#### Try it:
Every line holding the word "postorder" should be copied from the material.

#### Entries supplied:
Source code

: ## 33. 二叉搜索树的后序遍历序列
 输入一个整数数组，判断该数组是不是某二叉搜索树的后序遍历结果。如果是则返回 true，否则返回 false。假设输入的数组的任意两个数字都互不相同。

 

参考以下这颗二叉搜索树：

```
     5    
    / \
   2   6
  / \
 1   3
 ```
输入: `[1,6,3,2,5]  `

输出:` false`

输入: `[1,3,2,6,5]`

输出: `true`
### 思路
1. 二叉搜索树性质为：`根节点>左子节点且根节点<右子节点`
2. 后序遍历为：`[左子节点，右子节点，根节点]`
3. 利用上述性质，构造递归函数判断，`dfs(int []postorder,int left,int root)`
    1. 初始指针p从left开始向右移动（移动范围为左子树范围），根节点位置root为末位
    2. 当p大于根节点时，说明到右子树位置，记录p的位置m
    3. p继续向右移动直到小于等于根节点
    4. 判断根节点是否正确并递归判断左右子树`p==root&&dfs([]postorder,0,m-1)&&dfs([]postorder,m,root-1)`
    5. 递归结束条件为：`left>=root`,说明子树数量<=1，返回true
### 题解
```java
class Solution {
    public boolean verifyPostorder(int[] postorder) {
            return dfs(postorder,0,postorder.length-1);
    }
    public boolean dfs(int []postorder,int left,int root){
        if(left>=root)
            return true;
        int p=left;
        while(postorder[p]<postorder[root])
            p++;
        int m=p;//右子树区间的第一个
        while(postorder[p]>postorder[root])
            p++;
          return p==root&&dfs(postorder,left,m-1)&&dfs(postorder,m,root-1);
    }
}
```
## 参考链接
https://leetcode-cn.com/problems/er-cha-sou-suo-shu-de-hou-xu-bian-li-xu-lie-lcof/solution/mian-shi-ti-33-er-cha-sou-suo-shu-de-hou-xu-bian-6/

#### Exercise response:
3. 利用上述性质，构造递归函数判断，`dfs(int []postorder,int left,int root)`
    4. 判断根节点是否正确并递归判断左右子树`p==root&&dfs([]postorder,0,m-1)&&dfs([]postorder,m,root-1)`
    public boolean verifyPostorder(int[] postorder) {
            return dfs(postorder,0,postorder.length-1);
    public boolean dfs(int []postorder,int left,int root){
        while(postorder[p]<postorder[root])
        while(postorder[p]>postorder[root])
          return p==root&&dfs(postorder,left,m-1)&&dfs(postorder,m,root-1);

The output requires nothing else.